If you have kids in the 12 - 17 age range, I am sure that they have at least a Facebook page.  My challenge to you is to log into your child's Facebook page (and if you don't have access to your minor child's page, then shame on you), and look at what they are posting, Instant Messaging, and HIDING from you.  Also, look at what their so called friends are posting.  I will guarantee you that you will find any number of inappropriate posts/pictures/comments that will make you want to wash your eyes out with bleach.  On my daughter's feed I have seen "friends" calling each other: Gay, Homo, Loser, Ugly, Bitch, Slut, Dick, Asshole, Stupid, Thug, Retard, Nigga', Butt Buddy, Fat, Anorexic, Pimple Faced, the list goes on and on and on.  Seriously, if you have "friends" who do this to you what would your enemies be saying?  What is even more disturbing to me, as a mother, is the way that girls and boys are constantly "pimping" themselves out there by asking for "rates" on their photos.  Some will take multiple photos daily and post them to the site.  Not even an hour will go by  and they post they are depressed because their photo didn't get as many "likes" or comments as they felt necessary to make them feel like a worthwhile human beings.  I have seen 12 and 13 year old girls posting pictures of their "cleavage", full length bikini pictures (with the caption, do I look fat?), pictures of their asses, and sexually suggestive photos of themselves.  I have seen 12 and 13 year old girls posting about liking sex, wanting to "blow" someone, and pictures of themselves kissing and making out.  Whatever happened to the saying "Pretty is as Pretty Does?"  And the girls aren't alone, boys are doing just as inappropriate texting/posting/etc.
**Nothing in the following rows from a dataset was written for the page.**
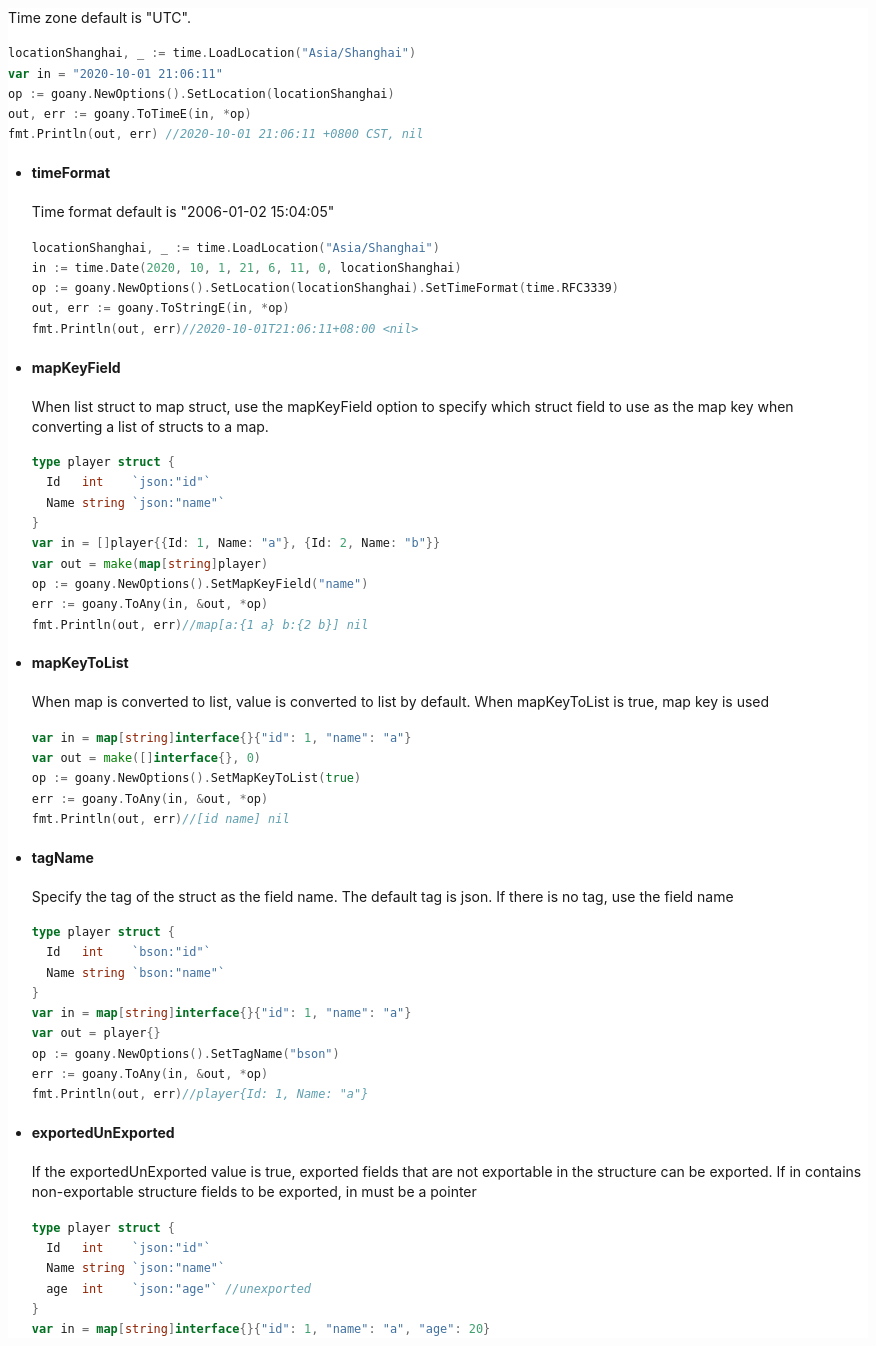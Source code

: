   Time zone default is "UTC".
  ```go
  locationShanghai, _ := time.LoadLocation("Asia/Shanghai")
  var in = "2020-10-01 21:06:11"
  op := goany.NewOptions().SetLocation(locationShanghai)
  out, err := goany.ToTimeE(in, *op)
  fmt.Println(out, err) //2020-10-01 21:06:11 +0800 CST, nil
  ```
- #### timeFormat
  Time format default is "2006-01-02 15:04:05"
  ```go
  locationShanghai, _ := time.LoadLocation("Asia/Shanghai")
  in := time.Date(2020, 10, 1, 21, 6, 11, 0, locationShanghai)
  op := goany.NewOptions().SetLocation(locationShanghai).SetTimeFormat(time.RFC3339)
  out, err := goany.ToStringE(in, *op)
  fmt.Println(out, err)//2020-10-01T21:06:11+08:00 <nil>
  ```
- #### mapKeyField
  When list struct to map struct, use the mapKeyField option to specify which struct field to use as the map key when converting a list of structs to a map.
  ```go
  type player struct {
    Id   int    `json:"id"`
    Name string `json:"name"`
  }
  var in = []player{{Id: 1, Name: "a"}, {Id: 2, Name: "b"}}
  var out = make(map[string]player)
  op := goany.NewOptions().SetMapKeyField("name")
  err := goany.ToAny(in, &out, *op) 
  fmt.Println(out, err)//map[a:{1 a} b:{2 b}] nil
  ```
- #### mapKeyToList
  When map is converted to list, value is converted to list by default. When mapKeyToList is true, map key is used
  ```go
  var in = map[string]interface{}{"id": 1, "name": "a"}
  var out = make([]interface{}, 0)
  op := goany.NewOptions().SetMapKeyToList(true)
  err := goany.ToAny(in, &out, *op) 
  fmt.Println(out, err)//[id name] nil
  ```
- #### tagName
  Specify the tag of the struct as the field name. The default tag is json. If there is no tag, use the field name
  ```go
  type player struct {
    Id   int    `bson:"id"`
    Name string `bson:"name"`
  }
  var in = map[string]interface{}{"id": 1, "name": "a"}
  var out = player{}
  op := goany.NewOptions().SetTagName("bson")
  err := goany.ToAny(in, &out, *op) 
  fmt.Println(out, err)//player{Id: 1, Name: "a"}
  ```
- #### exportedUnExported
  If the exportedUnExported value is true, exported fields that are not exportable in the structure can be exported.
  If in contains non-exportable structure fields to be exported, in must be a pointer
  ```go
  type player struct {
    Id   int    `json:"id"`
    Name string `json:"name"`
    age  int    `json:"age"` //unexported
  }
  var in = map[string]interface{}{"id": 1, "name": "a", "age": 20}
  ```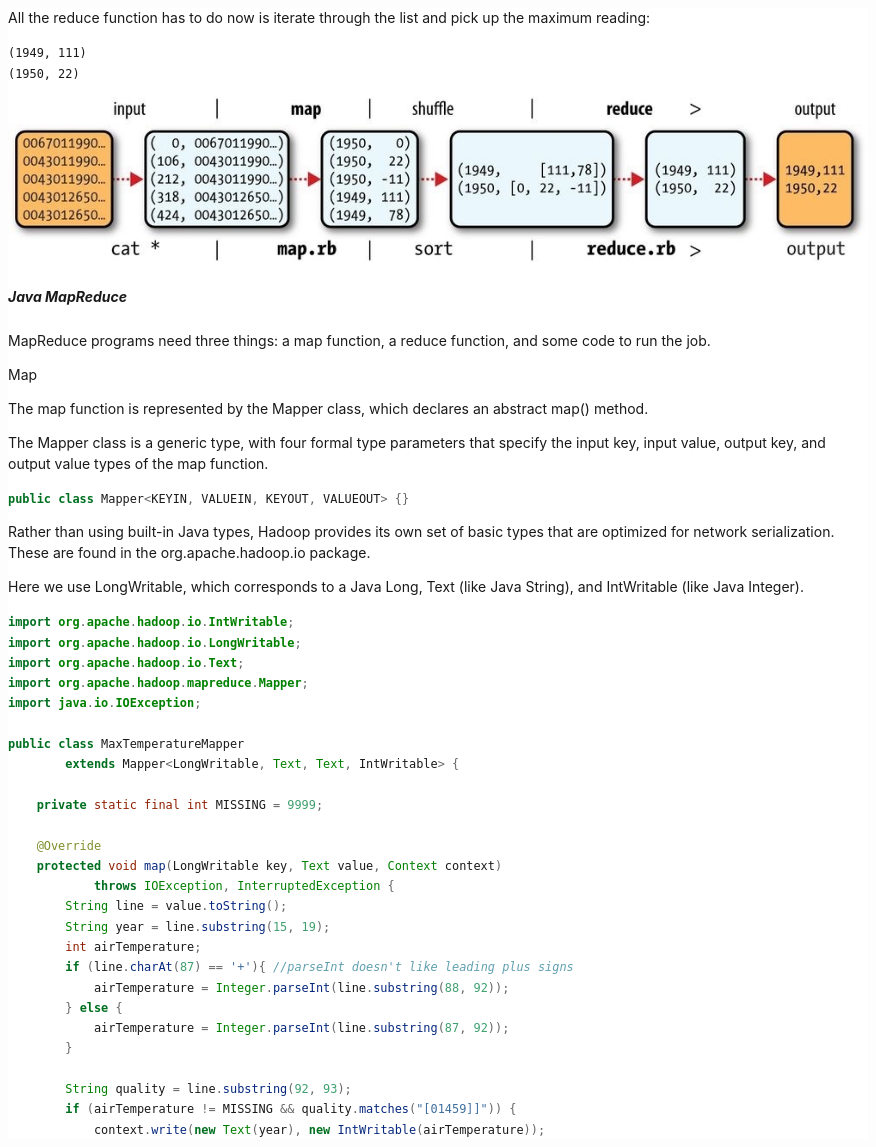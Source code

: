 All the reduce function has to do now is iterate through the list and pick up the maximum reading:

```text
(1949, 111) 
(1950, 22)
```

![](figures/MapReduceLogicalDataFlow.jpg)

##### Java MapReduce

MapReduce programs need three things: a map function, a reduce function, and some code to run the job. 


<hh>Map</hh>

The map function is represented by the <C>Mapper</C> class, which declares an abstract <C>map()</C> method.


The <C>Mapper</C> class is a generic type, with four formal type parameters that specify the input key, input value, output key, and output value types of the map function.

```Java
public class Mapper<KEYIN, VALUEIN, KEYOUT, VALUEOUT> {}
```


Rather than using built-in Java types, Hadoop provides its own set of basic types that are optimized for network serialization. These are found in the <C>org.apache.hadoop.io</C> package.

Here we use <C>LongWritable</C>, which corresponds to a Java <C>Long</C>, <C>Text</C> (like Java <C>String</C>), and <C>IntWritable</C> (like Java <C>Integer</C>).

```Java
import org.apache.hadoop.io.IntWritable;
import org.apache.hadoop.io.LongWritable;
import org.apache.hadoop.io.Text;
import org.apache.hadoop.mapreduce.Mapper;
import java.io.IOException;

public class MaxTemperatureMapper
        extends Mapper<LongWritable, Text, Text, IntWritable> {

    private static final int MISSING = 9999;

    @Override
    protected void map(LongWritable key, Text value, Context context)
            throws IOException, InterruptedException {
        String line = value.toString();
        String year = line.substring(15, 19);
        int airTemperature;
        if (line.charAt(87) == '+'){ //parseInt doesn't like leading plus signs
            airTemperature = Integer.parseInt(line.substring(88, 92));
        } else {
            airTemperature = Integer.parseInt(line.substring(87, 92));
        }

        String quality = line.substring(92, 93);
        if (airTemperature != MISSING && quality.matches("[01459]]")) {
            context.write(new Text(year), new IntWritable(airTemperature));
```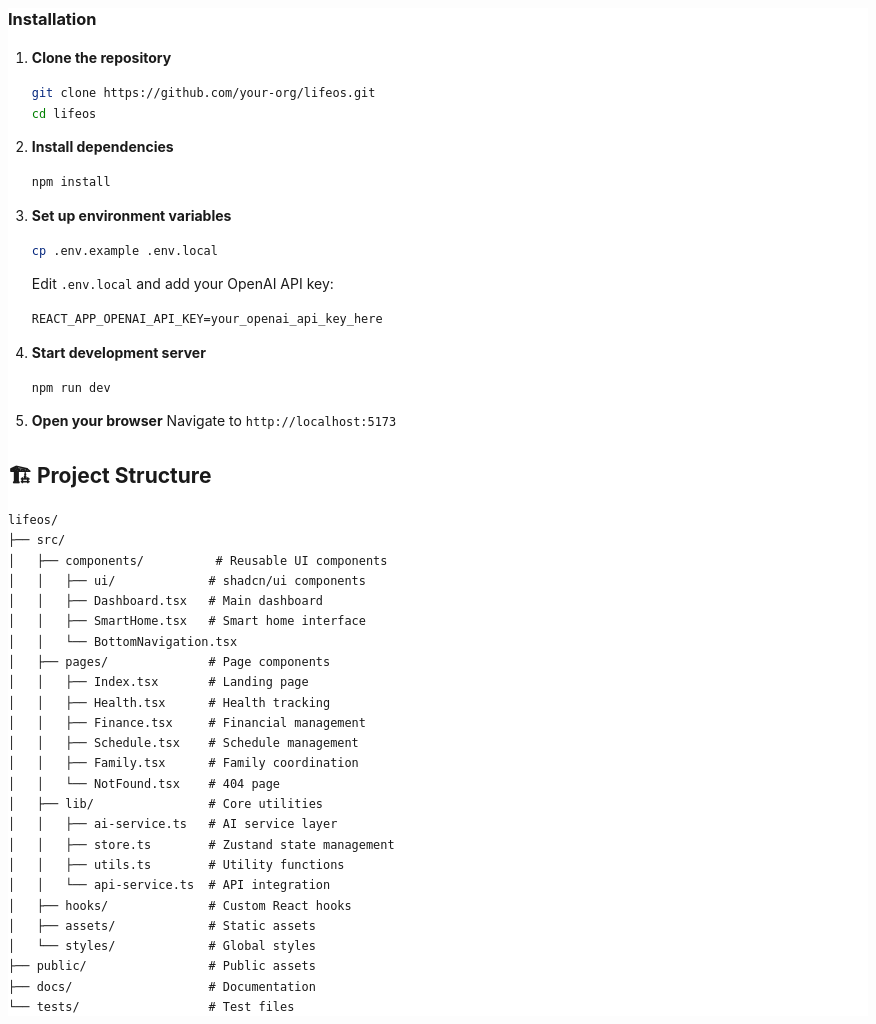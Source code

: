 ### Installation

1. **Clone the repository**
   ```bash
   git clone https://github.com/your-org/lifeos.git
   cd lifeos
   ```

2. **Install dependencies**
   ```bash
   npm install
   ```

3. **Set up environment variables**
   ```bash
   cp .env.example .env.local
   ```
   
   Edit `.env.local` and add your OpenAI API key:
   ```env
   REACT_APP_OPENAI_API_KEY=your_openai_api_key_here
   ```

4. **Start development server**
   ```bash
   npm run dev
   ```

5. **Open your browser**
   Navigate to `http://localhost:5173`

## 🏗 Project Structure

```
lifeos/
├── src/
│   ├── components/          # Reusable UI components
│   │   ├── ui/             # shadcn/ui components
│   │   ├── Dashboard.tsx   # Main dashboard
│   │   ├── SmartHome.tsx   # Smart home interface
│   │   └── BottomNavigation.tsx
│   ├── pages/              # Page components
│   │   ├── Index.tsx       # Landing page
│   │   ├── Health.tsx      # Health tracking
│   │   ├── Finance.tsx     # Financial management
│   │   ├── Schedule.tsx    # Schedule management
│   │   ├── Family.tsx      # Family coordination
│   │   └── NotFound.tsx    # 404 page
│   ├── lib/                # Core utilities
│   │   ├── ai-service.ts   # AI service layer
│   │   ├── store.ts        # Zustand state management
│   │   ├── utils.ts        # Utility functions
│   │   └── api-service.ts  # API integration
│   ├── hooks/              # Custom React hooks
│   ├── assets/             # Static assets
│   └── styles/             # Global styles
├── public/                 # Public assets
├── docs/                   # Documentation
└── tests/                  # Test files
```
I was very surprised, and impressed, when one of my daughter's friends posted this picture:

BOTH stories are sad, but, could one have ended differently if they thought about the consequences of their actions?  Bullying is a very serious issue.  I also know I have been guilty of thinking "Well, I was bullied as a kid, and I grew up and was fine."  However, kids who are bullied today face the fact that their torment is documented and shared virally, while the rest of us older than 20 only had to make it through the day at school.  These poor kids are stalked in ways we can only imagine.  It makes me nauseated to just think of it, and even more ill to think of how I would handle it if my child was the target of such bullying as Amanda or any number of other children who are just trying to fit in today.

All I know is I am and WILL monitor my children's social media until they are 18.  Our deal is if you want access to these sites, you have to give me your log-in information.  Same rule applies to cell phones and texting.  It isn't because I am nosy and do not respect my kids privacy, it is because I am their mother and my first job is to protect them, not FRIEND them.